The favourable judgment obtained in this matter has been appealed by Government. The appeal should be heard in 2008 and will centre around the difference between the definitions of ordinary and lawful residence.
A mandamus application forcing the Ministry of Home Affairs and Immigration to make a decision on a pending application for citizenship filed by a family of refugees was finalized and served. Government initially opposed the application but thereafter took the decision to refuse the citizenship applications, thus nullifying the reason for the court application. The reasons for the decision by the Ministry were all found to be easily dealt with but the Ministry has not reversed its decision.
A further application has now been brought against the Ministry. Clients have been living in Namibia for over 10 years, their child has commenced schooling here and both clients engage in employment sorely lacking in Namibia. There would seem to be no valid reason for refusing them citizenship and this will be challenged.

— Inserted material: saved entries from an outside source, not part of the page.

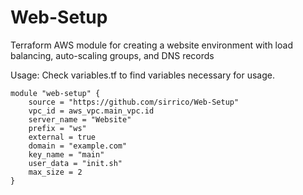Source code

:# Web-Setup
Terraform AWS module for creating a website environment with load balancing, auto-scaling groups, and DNS records

Usage:
Check variables.tf to find variables necessary for usage.

```
module "web-setup" {
    source = "https://github.com/sirrico/Web-Setup"
    vpc_id = aws_vpc.main_vpc.id
    server_name = "Website"
    prefix = "ws"
    external = true
    domain = "example.com"
    key_name = "main"
    user_data = "init.sh"
    max_size = 2
}
```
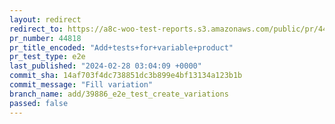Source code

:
 ```yaml
---
layout: redirect
redirect_to: https://a8c-woo-test-reports.s3.amazonaws.com/public/pr/44818/e2e/index.html
pr_number: 44818
pr_title_encoded: "Add+tests+for+variable+product"
pr_test_type: e2e
last_published: "2024-02-28 03:04:09 +0000"
commit_sha: 14af703f4dc738851dc3b899e4bf13134a123b1b
commit_message: "Fill variation"
branch_name: add/39886_e2e_test_create_variations
passed: false
---
```

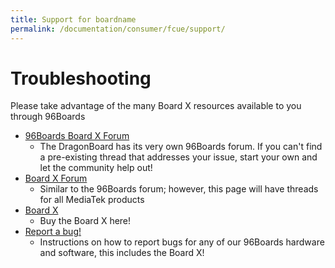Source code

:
 ```yaml
---
title: Support for boardname
permalink: /documentation/consumer/fcue/support/
---
```


# Troubleshooting

Please take advantage of the many Board X resources available to you through 96Boards

- [96Boards Board X Forum]()
   - The DragonBoard has its very own 96Boards forum. If you can't find a pre-existing thread that addresses your issue, start your own and let the community help out!
- [Board X Forum]()
   - Similar to the 96Boards forum; however, this page will have threads for all MediaTek products
- [Board X]()
   - Buy the Board X here!
- [Report a bug!](../../../Report_a_bug/)
   - Instructions on how to report bugs for any of our 96Boards hardware and software, this includes the Board X!
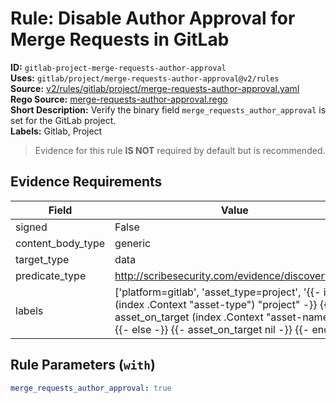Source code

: # Rule: Disable Author Approval for Merge Requests in GitLab  
**ID:** `gitlab-project-merge-requests-author-approval`  
**Uses:** `gitlab/project/merge-requests-author-approval@v2/rules`  
**Source:** [v2/rules/gitlab/project/merge-requests-author-approval.yaml](https://github.com/scribe-public/sample-policies/v2/rules/gitlab/project/merge-requests-author-approval.yaml)  
**Rego Source:** [merge-requests-author-approval.rego](https://github.com/scribe-public/sample-policies/v2/rules/gitlab/project/merge-requests-author-approval.rego)  
**Short Description:** Verify the binary field `merge_requests_author_approval` is set for the GitLab project.  
**Labels:** Gitlab, Project  
> Evidence for this rule **IS NOT** required by default but is recommended.


## Evidence Requirements  
| Field | Value |
|-------|-------|
| signed | False |
| content_body_type | generic |
| target_type | data |
| predicate_type | http://scribesecurity.com/evidence/discovery/v0.1 |
| labels | ['platform=gitlab', 'asset_type=project', '{{- if eq (index .Context "asset-type") "project" -}} {{- asset_on_target (index .Context "asset-name") -}} {{- else -}} {{- asset_on_target nil -}} {{- end -}}'] |

## Rule Parameters (`with`)  
```yaml
merge_requests_author_approval: true
```

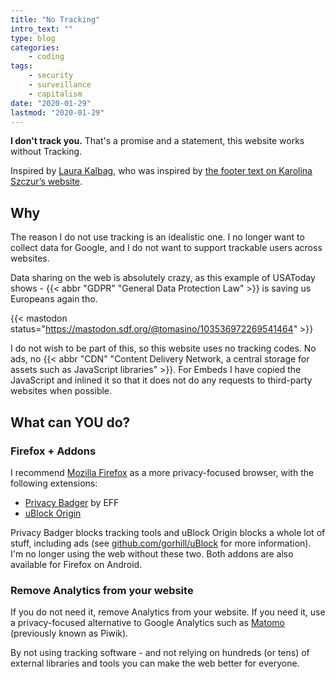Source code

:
 ```yaml
---
title: "No Tracking"
intro_text: ""
type: blog
categories:
    - coding
tags:
    - security
    - surveillance
    - capitalism
date: "2020-01-29"
lastmod: "2020-01-29"
---
```


**I don't track you.** That's a promise and a statement, this website works without Tracking.

Inspired by [Laura Kalbag](https://laurakalbag.com/i-dont-track-you/), who was inspired by [the footer text on Karolina Szczur’s website](https://thefox.is/).

## Why

The reason I do not use tracking is an idealistic one. I no longer want to collect data for Google, and I do not want to support trackable users across websites.

Data sharing on the web is absolutely crazy, as this example of USAToday shows - {{< abbr "GDPR" "General Data Protection Law" >}} is saving us Europeans again tho.

{{< mastodon status="https://mastodon.sdf.org/@tomasino/103536972269541464" >}}

I do not wish to be part of this, so this website uses no tracking codes. No ads, no {{< abbr "CDN" "Content Delivery Network, a central storage for assets such as JavaScript libraries" >}}. For Embeds I have copied the JavaScript and inlined it so that it does not do any requests to third-party websites when possible.

## What can YOU do?

### Firefox + Addons

I recommend [Mozilla Firefox](https://www.mozilla.org/en-US/firefox/) as a more privacy-focused browser, with the following extensions:

- [Privacy Badger](https://addons.mozilla.org/en-US/firefox/addon/privacy-badger17/) by EFF
- [uBlock Origin](https://addons.mozilla.org/en-US/firefox/addon/ublock-origin)

Privacy Badger blocks tracking tools and uBlock Origin blocks a whole lot of stuff, including ads (see [github.com/gorhill/uBlock](https://github.com/gorhill/uBlock) for more information). I'm no longer using the web without these two. Both addons are also available for Firefox on Android.

### Remove Analytics from your website

If you do not need it, remove Analytics from your website. If you need it, use a privacy-focused alternative to Google Analytics such as [Matomo](https://matomo.org/) (previously known as Piwik).

By not using tracking software - and not relying on hundreds (or tens) of external libraries and tools you can make the web better for everyone.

We were approached by the mother of the minor to institute a claim against the Minister of Health and Social Services. Her son fell through a broken window while at school and got a nasty cut on his arm. He was taken to the Oshakati Hospital for treatment. His mother however was not satisfied with the treatment which he received at the hospital and brought him to the Windhoek Central Hospital for treatment. On his arrival here, she was told that they needed to amputate the arm because of gangrene which set in. His arm was amputated shortly thereafter. The mother believed that it was because of a lack of proper medical attention at the Oshakati Hospital that the gangrene set in.
The matter was reported to the Namibia Medical Board, who is currently investigating the allegations. We in the meantime requested an expert opinion from one of the local doctors, but he informed us that he could not find any negligence in the handling of the injury at the Oshakati Hospital. According to him, some injuries are just that bad and the doctors then have no option but to amputate the organ.
Before a final decision will be made as to whether to institute an action, we will consult with the mother again, obtain the decision from the Medical Board and consider the possibility of obtaining a further medical opinion herein.